Structural Equation Modeling Done Right

2 day course | Offering TBD

The technique of structural equation modeling (SEM) is widely used in many disciplines including psychology, education, communication, biology, medicine, and others. Unfortunately, many—and possibly most—published SEM studies have at least one flaw so severe that it compromises the scientific merit of the work. This is because there are certain poor practices in SEM that are relatively common, some of which are maintained by statistical myths about the conduct of SEM or about the interpretation of analysis results. These problems are compounded by widespread deficiencies in reporting apparent in the literature.

The point of this course is to reinforce best practices in SEM and thereby assist participants to avoid common pitfalls and shortcomings in the area. Four topics are emphasized: (1) How to report the results in ways that are transparent, complete, and respect updated reporting standards for SEM studies by the American Psychological Association. (2) How to avoid confirmation bias by directly addressing the phenomenon of equivalent models that fit the data just as well as the researcher’s target model but with contradictory hypotheses about causation. (3) How to properly and thoroughly evaluate model fit, a critical part of deciding whether to retain or to reject a model. (4) Preregistration of the analysis plan is also described as a best practice when a more exploratory phase of the analysis is expected.

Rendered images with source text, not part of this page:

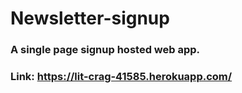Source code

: # Newsletter-signup
### A single page signup hosted web app.
### Link: https://lit-crag-41585.herokuapp.com/
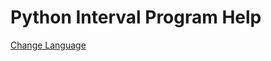 # Python Interval Program Help

[Change Language](https://github.com/Dan-in-CA/OSPi/wiki/Switch-language)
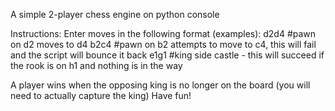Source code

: A simple 2-player chess engine on python console


Instructions:
Enter moves in the following format (examples):
d2d4 #pawn on d2 moves to d4
b2c4 #pawn on b2 attempts to move to c4, this will fail and the script will bounce it back
e1g1 #king side castle - this will succeed if the rook is on h1 and nothing is in the way

A player wins when the opposing king is no longer on the board (you will need to actually capture the king)
Have fun!
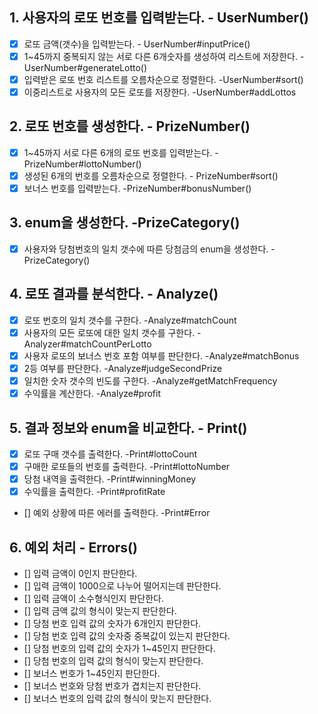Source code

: ## 1. 사용자의 로또 번호를 입력받는다.  - UserNumber()
- [x] 로또 금액(갯수)을 입력받는다.  - UserNumber#inputPrice()
- [x] 1~45까지 중복되지 않는 서로 다른 6개숫자를 생성하여 리스트에 저장한다.  - UserNumber#generateLotto()
- [x] 입력받은 로또 번호 리스트를 오름차순으로 정렬한다.  -UserNumber#sort()
- [x] 이중리스트로 사용자의 모든 로또를 저장한다.  -UserNumber#addLottos

## 2. 로또 번호를 생성한다.  - PrizeNumber()
- [x] 1~45까지 서로 다른 6개의 로또 번호를 입력받는다.  -PrizeNumber#lottoNumber()
- [x] 생성된 6개의 번호를 오름차순으로 정렬한다.  - PrizeNumber#sort()
- [x] 보너스 번호를 입력받는다.  -PrizeNumber#bonusNumber()

## 3. enum을 생성한다.  -PrizeCategory()
- [x] 사용자와 당첨번호의 일치 갯수에 따른 당첨금의 enum을 생성한다.  -PrizeCategory()

## 4. 로또 결과를 분석한다.  - Analyze()
- [x] 로또 번호의 일치 갯수를 구한다.  -Analyze#matchCount
- [x] 사용자의 모든 로또에 대한 일치 갯수를 구한다.  -Analyzer#matchCountPerLotto
- [x] 사용자 로또의 보너스 번호 포함 여부를 판단한다.   -Analyze#matchBonus
- [x] 2등 여부를 판단한다.  -Analyze#judgeSecondPrize
- [x] 일치한 숫자 갯수의 빈도를 구한다.  -Analyze#getMatchFrequency
- [x] 수익률을 계산한다.  -Analyze#profit

## 5. 결과 정보와 enum을 비교한다.  - Print()
- [x] 로또 구매 갯수를 출력한다.  -Print#lottoCount
- [x] 구매한 로또들의 번호를 출력한다.  -Print#lottoNumber
- [x] 당첨 내역을 출력한다.  -Print#winningMoney
- [x] 수익률을 출력한다.  -Print#profitRate
- [] 예외 상황에 따른 에러를 출력한다.  -Print#Error

## 6. 예외 처리  - Errors()
- [] 입력 금액이 0인지 판단한다.
- [] 입력 금액이 1000으로 나누어 떨어지는데 판단한다.
- [] 입력 금액이 소수형식인지 판단한다.
- [] 입력 금액 값의 형식이 맞는지 판단한다.
- [] 당첨 번호 입력 값의 숫자가 6개인지 판단한다.
- [] 당첨 번호 입력 값의 숫자중 중복값이 있는지 판단한다.
- [] 당첨 번호의 입력 값의 숫자가 1~45인지 판단한다.
- [] 당첨 번호의 입력 값의 형식이 맞는지 판단한다.
- [] 보너스 번호가 1~45인지 판단한다.
- [] 보너스 번호와 당첨 번호가 겹치는지 판단한다.
- [] 보너스 번호의 입력 값의 형식이 맞는지 판단한다.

INSTRUCTOR: Dr. Rex Kline, PhD

In this course, you will learn about how to follow the best practices in SEM as just summarized. Course topics include

  • Review of the content in APA reporting standards for SEM studies
  • The proper role of significance testing versus model indexing in evaluating global model fit
  • Identification of myths about model fit statistics, especially about thresholds of approximate fit indexes that supposedly signal “good” model fit
  • The role of evidence for local model fit, ignored in too many studies, in the form of residuals is explained
  • Types of residuals are defined, including covariance, correlation, standardized, and normalized residuals
  • How to generate equivalent structural or measurement models is described
  • How to plan, organize, and describe the analysis plan—including preregistration of that plan—in clear and transparent ways

Best practices covered in this course do not rely on the use of any particular computer tool or software package for SEM. Instead, the concepts and skills are those that any researcher should know or have mastered regardless of whether they use Mplus, lavaan, LISREL, Amos, or other any computer program. Thus, the course is about ideas, not about computer skills.

This course about best practices should benefit a range of participants, from researchers-in-training, such as graduate students, up thorough current researchers more experienced with SEM and who seek to upgrade their knowledge. The overall goal is to help participants distinguish their work whether submitted as a thesis or dissertation to a research committee or manuscripts with SEM analyses submitted to journals. Participants should have some prior exposure to SEM, such as in a course or through its application in research projects. The best practices covered in the course do not require expert-level knowledge of SEM. By the end of course participants will have learned some key ways to improve their future applications of SEM.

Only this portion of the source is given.